*What you need to do*
Take every line from the entries below that includes the word "orders" and copy it.

*Provided material*
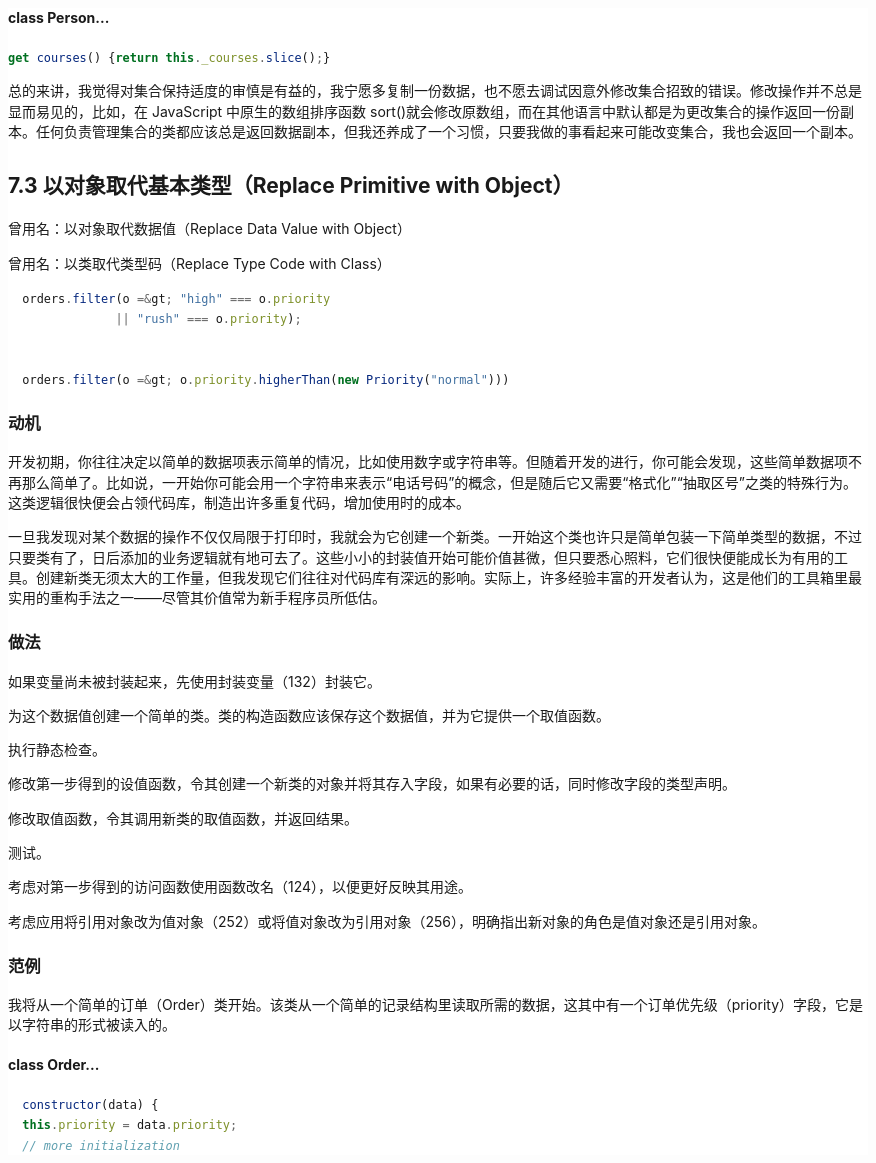 #### class Person...

```js
get courses() {return this._courses.slice();}
```

总的来讲，我觉得对集合保持适度的审慎是有益的，我宁愿多复制一份数据，也不愿去调试因意外修改集合招致的错误。修改操作并不总是显而易见的，比如，在 JavaScript 中原生的数组排序函数 sort()就会修改原数组，而在其他语言中默认都是为更改集合的操作返回一份副本。任何负责管理集合的类都应该总是返回数据副本，但我还养成了一个习惯，只要我做的事看起来可能改变集合，我也会返回一个副本。

## 7.3 以对象取代基本类型（Replace Primitive with Object）

曾用名：以对象取代数据值（Replace Data Value with Object）

曾用名：以类取代类型码（Replace Type Code with Class）

```js
  orders.filter(o =&gt; "high" === o.priority
               || "rush" === o.priority);


  orders.filter(o =&gt; o.priority.higherThan(new Priority("normal")))
```

### 动机

开发初期，你往往决定以简单的数据项表示简单的情况，比如使用数字或字符串等。但随着开发的进行，你可能会发现，这些简单数据项不再那么简单了。比如说，一开始你可能会用一个字符串来表示“电话号码”的概念，但是随后它又需要“格式化”“抽取区号”之类的特殊行为。这类逻辑很快便会占领代码库，制造出许多重复代码，增加使用时的成本。

一旦我发现对某个数据的操作不仅仅局限于打印时，我就会为它创建一个新类。一开始这个类也许只是简单包装一下简单类型的数据，不过只要类有了，日后添加的业务逻辑就有地可去了。这些小小的封装值开始可能价值甚微，但只要悉心照料，它们很快便能成长为有用的工具。创建新类无须太大的工作量，但我发现它们往往对代码库有深远的影响。实际上，许多经验丰富的开发者认为，这是他们的工具箱里最实用的重构手法之一——尽管其价值常为新手程序员所低估。

### 做法

如果变量尚未被封装起来，先使用封装变量（132）封装它。

为这个数据值创建一个简单的类。类的构造函数应该保存这个数据值，并为它提供一个取值函数。

执行静态检查。

修改第一步得到的设值函数，令其创建一个新类的对象并将其存入字段，如果有必要的话，同时修改字段的类型声明。

修改取值函数，令其调用新类的取值函数，并返回结果。

测试。

考虑对第一步得到的访问函数使用函数改名（124），以便更好反映其用途。

考虑应用将引用对象改为值对象（252）或将值对象改为引用对象（256），明确指出新对象的角色是值对象还是引用对象。

### 范例

我将从一个简单的订单（Order）类开始。该类从一个简单的记录结构里读取所需的数据，这其中有一个订单优先级（priority）字段，它是以字符串的形式被读入的。

#### class Order...

```js
  constructor(data) {
  this.priority = data.priority;
  // more initialization
```
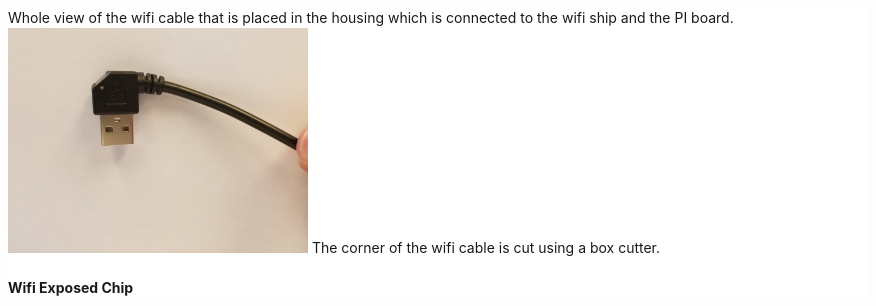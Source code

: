 Whole view of the wifi cable that is placed in the housing which is connected to the wifi ship and the PI board.
<img src="images/cutusbwifi.jpg" width="300">
The corner of the wifi cable is cut using a box cutter.

#### Wifi Exposed Chip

*Reply*
  orders.filter(o =&gt; "high" === o.priority
  orders.filter(o =&gt; o.priority.higherThan(new Priority("normal")))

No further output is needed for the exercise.